[Exercise objective] Restate word for word the entries below, starting with the line with "ArrayList<Produto> pedido = new" and continuing through the line with "Escolha de café". Include both of those lines and no others.
# # #
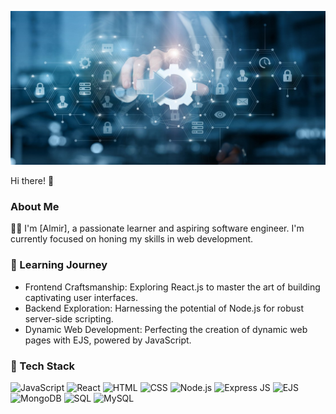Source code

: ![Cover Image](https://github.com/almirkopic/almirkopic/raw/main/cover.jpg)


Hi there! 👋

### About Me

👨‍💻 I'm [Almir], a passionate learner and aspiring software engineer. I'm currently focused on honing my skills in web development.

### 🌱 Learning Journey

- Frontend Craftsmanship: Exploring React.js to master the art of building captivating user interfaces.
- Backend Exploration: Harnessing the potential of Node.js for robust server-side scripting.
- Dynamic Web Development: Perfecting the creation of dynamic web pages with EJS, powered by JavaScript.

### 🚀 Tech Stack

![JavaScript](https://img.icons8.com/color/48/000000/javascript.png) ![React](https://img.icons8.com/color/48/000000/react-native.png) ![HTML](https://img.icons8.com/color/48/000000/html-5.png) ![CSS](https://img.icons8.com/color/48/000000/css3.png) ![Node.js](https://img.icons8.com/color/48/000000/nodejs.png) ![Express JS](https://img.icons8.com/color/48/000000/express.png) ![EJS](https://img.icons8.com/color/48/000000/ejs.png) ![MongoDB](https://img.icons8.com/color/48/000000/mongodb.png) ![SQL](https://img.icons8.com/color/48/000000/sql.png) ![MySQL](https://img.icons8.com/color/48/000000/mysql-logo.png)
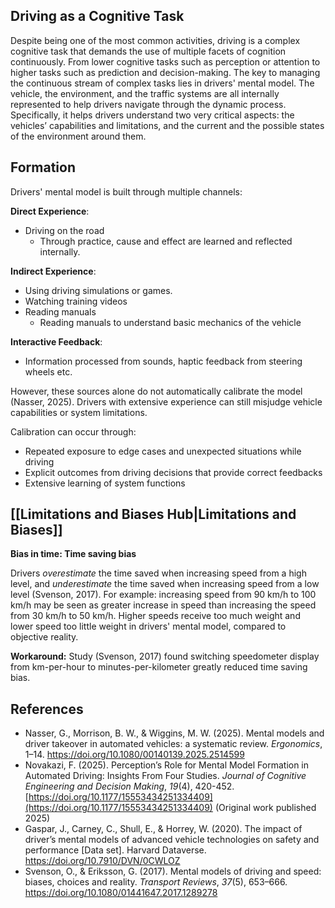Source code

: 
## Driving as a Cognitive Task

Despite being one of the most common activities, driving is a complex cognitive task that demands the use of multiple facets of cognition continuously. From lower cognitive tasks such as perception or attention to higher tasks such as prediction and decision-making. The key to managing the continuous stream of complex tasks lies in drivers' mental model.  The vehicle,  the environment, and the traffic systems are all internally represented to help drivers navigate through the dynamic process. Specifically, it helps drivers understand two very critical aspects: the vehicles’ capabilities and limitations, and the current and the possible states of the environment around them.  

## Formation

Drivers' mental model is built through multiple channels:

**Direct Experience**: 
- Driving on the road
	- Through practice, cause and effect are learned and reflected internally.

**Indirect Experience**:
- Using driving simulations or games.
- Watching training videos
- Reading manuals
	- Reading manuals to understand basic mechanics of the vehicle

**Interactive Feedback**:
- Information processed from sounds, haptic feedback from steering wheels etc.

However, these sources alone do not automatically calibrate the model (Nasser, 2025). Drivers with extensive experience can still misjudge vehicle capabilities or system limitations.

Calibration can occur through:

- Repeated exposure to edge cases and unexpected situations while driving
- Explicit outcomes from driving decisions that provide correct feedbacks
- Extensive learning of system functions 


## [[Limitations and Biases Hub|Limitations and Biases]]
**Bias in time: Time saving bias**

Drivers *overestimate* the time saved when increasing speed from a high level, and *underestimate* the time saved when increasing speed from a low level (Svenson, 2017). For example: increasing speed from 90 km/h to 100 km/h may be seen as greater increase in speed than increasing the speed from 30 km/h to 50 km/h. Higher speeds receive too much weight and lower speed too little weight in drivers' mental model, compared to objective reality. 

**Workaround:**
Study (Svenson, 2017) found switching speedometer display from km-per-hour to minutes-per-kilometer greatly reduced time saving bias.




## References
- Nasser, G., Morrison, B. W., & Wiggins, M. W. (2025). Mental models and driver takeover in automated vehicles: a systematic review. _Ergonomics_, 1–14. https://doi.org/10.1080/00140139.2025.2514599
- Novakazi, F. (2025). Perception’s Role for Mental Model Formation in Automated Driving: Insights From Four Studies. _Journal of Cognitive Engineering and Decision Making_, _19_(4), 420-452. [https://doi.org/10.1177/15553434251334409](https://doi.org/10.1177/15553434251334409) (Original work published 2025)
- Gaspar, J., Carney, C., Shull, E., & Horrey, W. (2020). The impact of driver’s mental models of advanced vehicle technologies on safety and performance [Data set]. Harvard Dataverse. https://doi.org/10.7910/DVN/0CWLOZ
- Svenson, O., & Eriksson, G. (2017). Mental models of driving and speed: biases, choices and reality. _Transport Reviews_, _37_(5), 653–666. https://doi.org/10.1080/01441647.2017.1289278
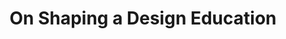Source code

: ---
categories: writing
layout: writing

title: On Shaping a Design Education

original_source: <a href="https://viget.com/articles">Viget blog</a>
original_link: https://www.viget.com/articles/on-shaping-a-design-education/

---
# # #
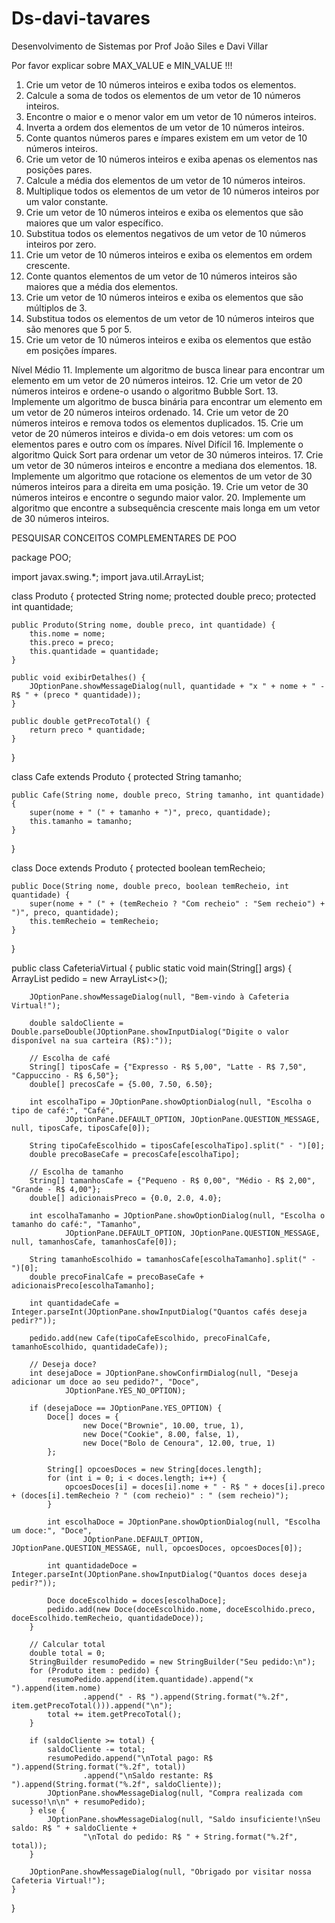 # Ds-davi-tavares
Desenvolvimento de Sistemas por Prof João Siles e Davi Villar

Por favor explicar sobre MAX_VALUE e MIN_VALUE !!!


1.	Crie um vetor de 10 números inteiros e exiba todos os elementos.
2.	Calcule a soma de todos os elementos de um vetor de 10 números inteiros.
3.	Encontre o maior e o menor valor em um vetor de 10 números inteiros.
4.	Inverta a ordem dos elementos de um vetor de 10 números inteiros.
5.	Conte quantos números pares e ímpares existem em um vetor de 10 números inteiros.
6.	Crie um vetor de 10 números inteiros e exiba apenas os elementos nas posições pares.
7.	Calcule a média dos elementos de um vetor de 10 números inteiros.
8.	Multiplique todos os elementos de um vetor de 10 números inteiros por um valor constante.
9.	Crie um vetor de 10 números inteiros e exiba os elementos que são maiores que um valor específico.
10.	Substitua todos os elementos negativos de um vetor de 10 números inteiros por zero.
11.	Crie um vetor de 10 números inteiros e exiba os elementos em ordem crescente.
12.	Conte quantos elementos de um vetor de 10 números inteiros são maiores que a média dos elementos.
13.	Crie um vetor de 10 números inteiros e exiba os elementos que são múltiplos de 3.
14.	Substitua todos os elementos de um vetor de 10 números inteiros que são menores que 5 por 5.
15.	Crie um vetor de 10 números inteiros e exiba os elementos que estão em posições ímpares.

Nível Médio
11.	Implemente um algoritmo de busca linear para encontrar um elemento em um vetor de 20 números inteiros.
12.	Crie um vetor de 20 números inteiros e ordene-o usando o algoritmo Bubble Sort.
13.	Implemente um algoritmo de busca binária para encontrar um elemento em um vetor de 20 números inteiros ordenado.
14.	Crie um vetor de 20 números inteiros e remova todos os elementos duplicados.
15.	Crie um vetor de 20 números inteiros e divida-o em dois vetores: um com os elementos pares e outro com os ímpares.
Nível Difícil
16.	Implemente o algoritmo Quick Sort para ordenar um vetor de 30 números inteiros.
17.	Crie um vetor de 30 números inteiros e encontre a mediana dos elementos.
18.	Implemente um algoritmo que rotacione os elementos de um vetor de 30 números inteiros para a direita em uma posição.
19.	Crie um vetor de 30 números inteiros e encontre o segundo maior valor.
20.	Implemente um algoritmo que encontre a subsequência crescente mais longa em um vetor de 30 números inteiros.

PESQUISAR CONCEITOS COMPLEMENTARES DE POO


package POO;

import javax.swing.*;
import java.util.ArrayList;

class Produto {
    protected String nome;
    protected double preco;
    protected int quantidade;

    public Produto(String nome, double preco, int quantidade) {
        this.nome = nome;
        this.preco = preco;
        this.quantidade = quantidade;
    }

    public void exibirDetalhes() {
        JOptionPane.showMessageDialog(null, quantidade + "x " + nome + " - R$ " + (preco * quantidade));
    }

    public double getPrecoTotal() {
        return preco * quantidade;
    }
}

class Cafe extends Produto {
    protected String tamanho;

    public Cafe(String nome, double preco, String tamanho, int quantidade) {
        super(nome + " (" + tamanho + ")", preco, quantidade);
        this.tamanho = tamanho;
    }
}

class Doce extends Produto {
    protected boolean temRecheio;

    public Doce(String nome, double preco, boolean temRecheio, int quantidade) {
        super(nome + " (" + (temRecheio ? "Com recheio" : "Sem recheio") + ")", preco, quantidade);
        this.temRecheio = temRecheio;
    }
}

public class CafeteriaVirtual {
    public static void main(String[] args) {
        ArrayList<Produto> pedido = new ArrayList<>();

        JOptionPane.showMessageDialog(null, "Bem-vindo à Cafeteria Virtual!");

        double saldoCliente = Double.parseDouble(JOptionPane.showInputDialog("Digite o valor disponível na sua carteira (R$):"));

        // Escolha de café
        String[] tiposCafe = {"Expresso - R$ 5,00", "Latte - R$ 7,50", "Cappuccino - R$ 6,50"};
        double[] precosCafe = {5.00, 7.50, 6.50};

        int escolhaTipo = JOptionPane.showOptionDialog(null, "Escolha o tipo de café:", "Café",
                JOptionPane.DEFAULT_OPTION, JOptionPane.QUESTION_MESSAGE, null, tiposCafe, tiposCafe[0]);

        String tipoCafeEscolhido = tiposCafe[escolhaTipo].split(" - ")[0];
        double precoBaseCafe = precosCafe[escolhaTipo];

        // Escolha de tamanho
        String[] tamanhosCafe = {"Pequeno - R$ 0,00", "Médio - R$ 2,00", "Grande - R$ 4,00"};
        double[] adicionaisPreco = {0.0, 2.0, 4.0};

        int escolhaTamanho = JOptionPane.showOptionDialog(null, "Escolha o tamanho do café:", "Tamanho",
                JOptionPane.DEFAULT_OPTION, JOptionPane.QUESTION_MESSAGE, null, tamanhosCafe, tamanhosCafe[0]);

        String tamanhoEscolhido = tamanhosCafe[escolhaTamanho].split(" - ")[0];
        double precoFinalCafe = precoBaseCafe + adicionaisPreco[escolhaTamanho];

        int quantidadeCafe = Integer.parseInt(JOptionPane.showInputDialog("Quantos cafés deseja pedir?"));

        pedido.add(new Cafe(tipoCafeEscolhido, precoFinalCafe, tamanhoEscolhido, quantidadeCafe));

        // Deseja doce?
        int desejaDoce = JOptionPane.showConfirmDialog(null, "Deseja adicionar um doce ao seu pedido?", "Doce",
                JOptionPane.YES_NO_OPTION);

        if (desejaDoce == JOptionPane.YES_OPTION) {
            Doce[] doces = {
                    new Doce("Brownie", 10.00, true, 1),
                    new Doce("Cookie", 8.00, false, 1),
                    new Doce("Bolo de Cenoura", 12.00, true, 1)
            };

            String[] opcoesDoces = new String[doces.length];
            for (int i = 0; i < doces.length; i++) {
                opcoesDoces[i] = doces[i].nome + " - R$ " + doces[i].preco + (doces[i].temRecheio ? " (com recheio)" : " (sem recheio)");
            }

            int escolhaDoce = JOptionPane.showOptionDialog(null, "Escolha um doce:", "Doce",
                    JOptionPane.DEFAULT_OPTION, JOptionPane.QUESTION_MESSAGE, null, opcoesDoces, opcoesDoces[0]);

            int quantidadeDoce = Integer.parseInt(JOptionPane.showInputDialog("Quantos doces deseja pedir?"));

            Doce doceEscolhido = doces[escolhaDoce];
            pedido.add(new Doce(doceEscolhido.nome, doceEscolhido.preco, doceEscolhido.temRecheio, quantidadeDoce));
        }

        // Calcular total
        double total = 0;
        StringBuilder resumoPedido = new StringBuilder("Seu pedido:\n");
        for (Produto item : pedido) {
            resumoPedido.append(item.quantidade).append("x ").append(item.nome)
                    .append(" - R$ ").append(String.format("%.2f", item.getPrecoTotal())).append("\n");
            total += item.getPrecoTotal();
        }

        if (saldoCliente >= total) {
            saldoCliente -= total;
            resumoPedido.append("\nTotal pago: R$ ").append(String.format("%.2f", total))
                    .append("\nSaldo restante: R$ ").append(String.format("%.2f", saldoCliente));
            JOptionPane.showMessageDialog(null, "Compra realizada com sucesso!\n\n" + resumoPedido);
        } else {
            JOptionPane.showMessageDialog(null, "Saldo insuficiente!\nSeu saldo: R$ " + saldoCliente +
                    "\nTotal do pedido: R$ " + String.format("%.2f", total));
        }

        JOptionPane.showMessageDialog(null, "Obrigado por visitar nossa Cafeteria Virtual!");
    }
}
# # #
[Finished task]
        ArrayList<Produto> pedido = new ArrayList<>();

        JOptionPane.showMessageDialog(null, "Bem-vindo à Cafeteria Virtual!");

        double saldoCliente = Double.parseDouble(JOptionPane.showInputDialog("Digite o valor disponível na sua carteira (R$):"));

        // Escolha de café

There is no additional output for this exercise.